(Work to complete): The answer must restate every record word for word.

(Supplied data):
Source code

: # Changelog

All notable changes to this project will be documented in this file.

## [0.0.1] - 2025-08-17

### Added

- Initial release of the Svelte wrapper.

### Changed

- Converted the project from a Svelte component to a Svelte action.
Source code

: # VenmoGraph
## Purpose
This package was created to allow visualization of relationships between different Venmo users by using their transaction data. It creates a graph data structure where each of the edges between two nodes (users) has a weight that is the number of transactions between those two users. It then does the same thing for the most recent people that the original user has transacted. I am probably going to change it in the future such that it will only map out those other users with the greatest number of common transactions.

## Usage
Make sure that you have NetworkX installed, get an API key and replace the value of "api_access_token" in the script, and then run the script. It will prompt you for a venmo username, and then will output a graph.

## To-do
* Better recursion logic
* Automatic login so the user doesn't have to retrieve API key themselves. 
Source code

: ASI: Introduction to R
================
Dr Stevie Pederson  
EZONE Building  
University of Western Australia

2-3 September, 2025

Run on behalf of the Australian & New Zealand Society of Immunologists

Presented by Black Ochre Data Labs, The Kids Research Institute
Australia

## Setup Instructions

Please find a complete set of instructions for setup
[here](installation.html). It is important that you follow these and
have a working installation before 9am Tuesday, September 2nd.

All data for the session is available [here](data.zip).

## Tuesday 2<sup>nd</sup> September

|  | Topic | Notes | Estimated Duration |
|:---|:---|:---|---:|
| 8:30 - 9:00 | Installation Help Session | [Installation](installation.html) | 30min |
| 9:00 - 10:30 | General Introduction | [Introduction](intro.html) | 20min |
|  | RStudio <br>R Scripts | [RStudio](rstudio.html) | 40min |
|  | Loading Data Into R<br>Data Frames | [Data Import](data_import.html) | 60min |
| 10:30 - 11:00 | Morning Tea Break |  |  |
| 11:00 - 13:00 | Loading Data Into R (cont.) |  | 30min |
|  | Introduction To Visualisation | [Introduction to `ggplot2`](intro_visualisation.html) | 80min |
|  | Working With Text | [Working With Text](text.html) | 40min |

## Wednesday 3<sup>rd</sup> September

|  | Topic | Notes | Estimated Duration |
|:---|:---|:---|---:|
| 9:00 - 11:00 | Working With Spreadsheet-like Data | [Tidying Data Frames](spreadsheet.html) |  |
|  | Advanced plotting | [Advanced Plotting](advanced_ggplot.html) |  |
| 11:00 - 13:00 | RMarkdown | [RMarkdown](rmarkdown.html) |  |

(Result):
Source code

: # Changelog

All notable changes to this project will be documented in this file.

## [0.0.1] - 2025-08-17

### Added

- Initial release of the Svelte wrapper.

### Changed

- Converted the project from a Svelte component to a Svelte action.
Source code

: # VenmoGraph
## Purpose
This package was created to allow visualization of relationships between different Venmo users by using their transaction data. It creates a graph data structure where each of the edges between two nodes (users) has a weight that is the number of transactions between those two users. It then does the same thing for the most recent people that the original user has transacted. I am probably going to change it in the future such that it will only map out those other users with the greatest number of common transactions.

## Usage
Make sure that you have NetworkX installed, get an API key and replace the value of "api_access_token" in the script, and then run the script. It will prompt you for a venmo username, and then will output a graph.

## To-do
* Better recursion logic
* Automatic login so the user doesn't have to retrieve API key themselves. 
Source code

: ASI: Introduction to R
================
Dr Stevie Pederson  
EZONE Building  
University of Western Australia

2-3 September, 2025

Run on behalf of the Australian & New Zealand Society of Immunologists

Presented by Black Ochre Data Labs, The Kids Research Institute
Australia

## Setup Instructions

Please find a complete set of instructions for setup
[here](installation.html). It is important that you follow these and
have a working installation before 9am Tuesday, September 2nd.

All data for the session is available [here](data.zip).

## Tuesday 2<sup>nd</sup> September

|  | Topic | Notes | Estimated Duration |
|:---|:---|:---|---:|
| 8:30 - 9:00 | Installation Help Session | [Installation](installation.html) | 30min |
| 9:00 - 10:30 | General Introduction | [Introduction](intro.html) | 20min |
|  | RStudio <br>R Scripts | [RStudio](rstudio.html) | 40min |
|  | Loading Data Into R<br>Data Frames | [Data Import](data_import.html) | 60min |
| 10:30 - 11:00 | Morning Tea Break |  |  |
| 11:00 - 13:00 | Loading Data Into R (cont.) |  | 30min |
|  | Introduction To Visualisation | [Introduction to `ggplot2`](intro_visualisation.html) | 80min |
|  | Working With Text | [Working With Text](text.html) | 40min |

## Wednesday 3<sup>rd</sup> September

|  | Topic | Notes | Estimated Duration |
|:---|:---|:---|---:|
| 9:00 - 11:00 | Working With Spreadsheet-like Data | [Tidying Data Frames](spreadsheet.html) |  |
|  | Advanced plotting | [Advanced Plotting](advanced_ggplot.html) |  |
| 11:00 - 13:00 | RMarkdown | [RMarkdown](rmarkdown.html) |  |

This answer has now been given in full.